A regression occurred on the second day: people have the same phone number twice on their profile pages :( This is typically a data issue:

The culprit was the import script that did not remove old phone numbers before loading the new ones. Neither back-end tests nor front-end tests could have spotted this issue. If we look at the data flow of the application: import scripts lack tests!

data-flux

What do we need to test?

Data come from CSV files we received daily through a FTP. A Python script fetches the files and loads data in the database every night.

File encoding

Files are encoded in various formats: UTF-8, ISO-8859-1, Windows-1252 and even EBCDIC!. Checking that scripts can properly read, decode and reincode these files is a first step.

Data formatting

Data is usually processed before insertion into database. Due to having heterogeneous sources, phone numbers have various format e.g., “0123456789”, “123456789”, “0033123456789”, “+33123456789” or “6789 - 0123456789”. To prevent bad format errors from occurring later in the process, the import scripts format all phone number in a standard format, say “+33123456789”.
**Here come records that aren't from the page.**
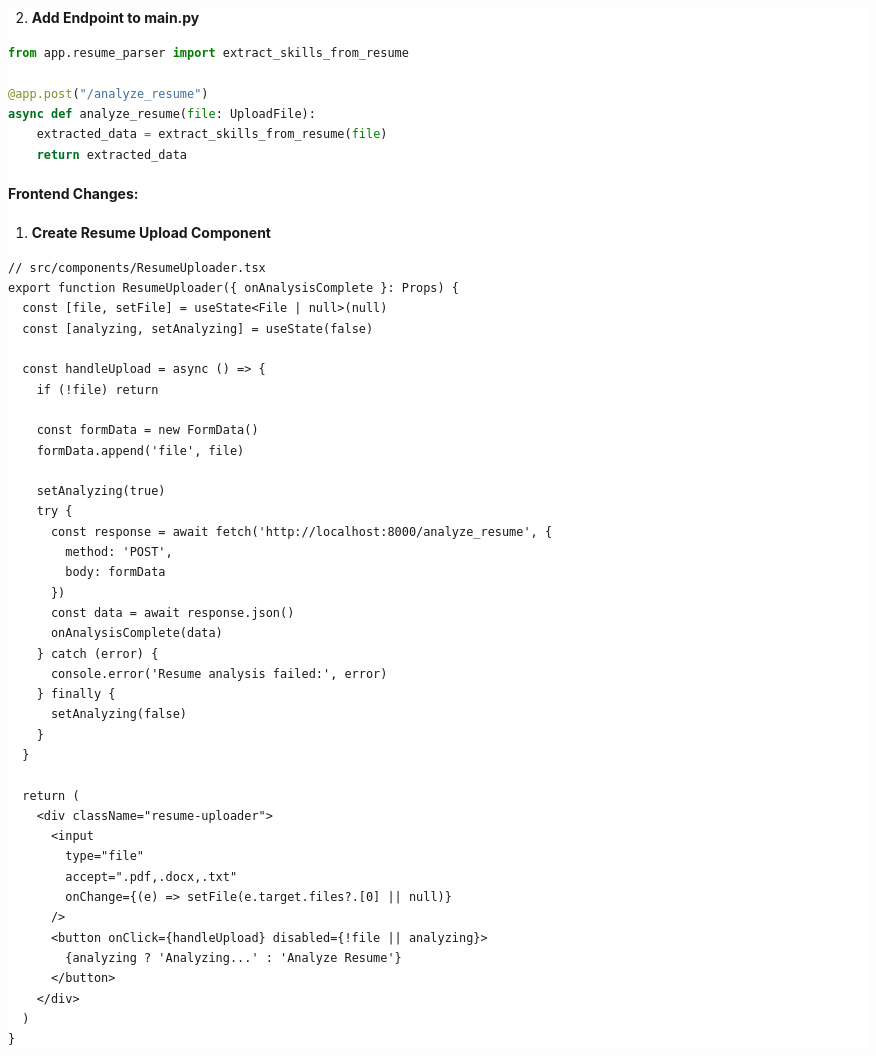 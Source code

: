 2. **Add Endpoint to main.py**
```python
from app.resume_parser import extract_skills_from_resume

@app.post("/analyze_resume")
async def analyze_resume(file: UploadFile):
    extracted_data = extract_skills_from_resume(file)
    return extracted_data
```

#### Frontend Changes:

1. **Create Resume Upload Component**
```tsx
// src/components/ResumeUploader.tsx
export function ResumeUploader({ onAnalysisComplete }: Props) {
  const [file, setFile] = useState<File | null>(null)
  const [analyzing, setAnalyzing] = useState(false)
  
  const handleUpload = async () => {
    if (!file) return
    
    const formData = new FormData()
    formData.append('file', file)
    
    setAnalyzing(true)
    try {
      const response = await fetch('http://localhost:8000/analyze_resume', {
        method: 'POST',
        body: formData
      })
      const data = await response.json()
      onAnalysisComplete(data)
    } catch (error) {
      console.error('Resume analysis failed:', error)
    } finally {
      setAnalyzing(false)
    }
  }
  
  return (
    <div className="resume-uploader">
      <input 
        type="file" 
        accept=".pdf,.docx,.txt"
        onChange={(e) => setFile(e.target.files?.[0] || null)}
      />
      <button onClick={handleUpload} disabled={!file || analyzing}>
        {analyzing ? 'Analyzing...' : 'Analyze Resume'}
      </button>
    </div>
  )
}
```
A good test should verify that loading “0033123456789” from a CSV file ends up with “+33123456789” in db.

Data consistency

The import scripts not only load data but also establish relations upon it. For instance, imagine the script loads two csv files respectively containing people names and phone numbers:

ID

lastname

firstname

ID

phone number

424242

Obama

Michelle

424242

+33123456789

Our test should check that Michelle Obama gets the phone number “+33123456789” in the database.

Data resilience

The import script is launched every day, hence all data is refreshed every day. Let say that the app received the following two files respectively on day 0 and day 1:

ID

phone number

ID

phone number

424242

+33123456789

424242

+33123456789

424242

+33123456790

424242

+33123456791

On day 0, Michelle Obama should have two phone numbers “+33123456789” and “+33123456790”. On day 1, we expect the import script to remove “+33123456790” and to add “+33123456791” so that Michelle ends up with two phone numbers again.

How do we write the test?

The directory structure of the test folder looks like this:

test
├── import-script-test.py
├── payloads
|   ├── day0 // Folder containing csv files that are loaded on day 0
|   |   └── names.csv
|   |   └── phone_numbers.csv
|   ├── day1 // Folder containing csv files that are loaded on day 1
|   |   └── names.csv
|   |   └── phone_numbers.csv
|   ├── day2 // Folder containing csv files that are loaded on day 2
|   |   └── ...
| ...
├── data
|   ├── day0 // Folder containing a dump of the expected data for day 0
|   |   └── people.json
|   ├── day1 // Folder containing a dump of the expected data for day 1
|   |   └── people.json
|   ├── day2 // Folder containing a dump of the expected data for day 2
|   |   └── ...
... ...

The test import-script-test.py is written in Python and consists in:

  1. emptying the test database;
  2. loading test/payload/day0/*.csv files with the import scripts;
  3. getting a JSON extraction of the database;
  4. comparing “field by field” the extraction with test/data/day0/people.json;
  5. starting over again steps 1, 2 and 3 for day1, day2, … and so on.

import-script-tests

It is an end-to-end test for the import script that allows us to verify all the aforementioned points. Payload files are kept small so that the test can be easily updated. Running consecutive imports allows to check data resilience.

Epilogue

Testing the import scripts prevents many regressions due to data.

Not all projects need import scripts tests. You should evaluate the data flow of your app to decide whether it is worth it.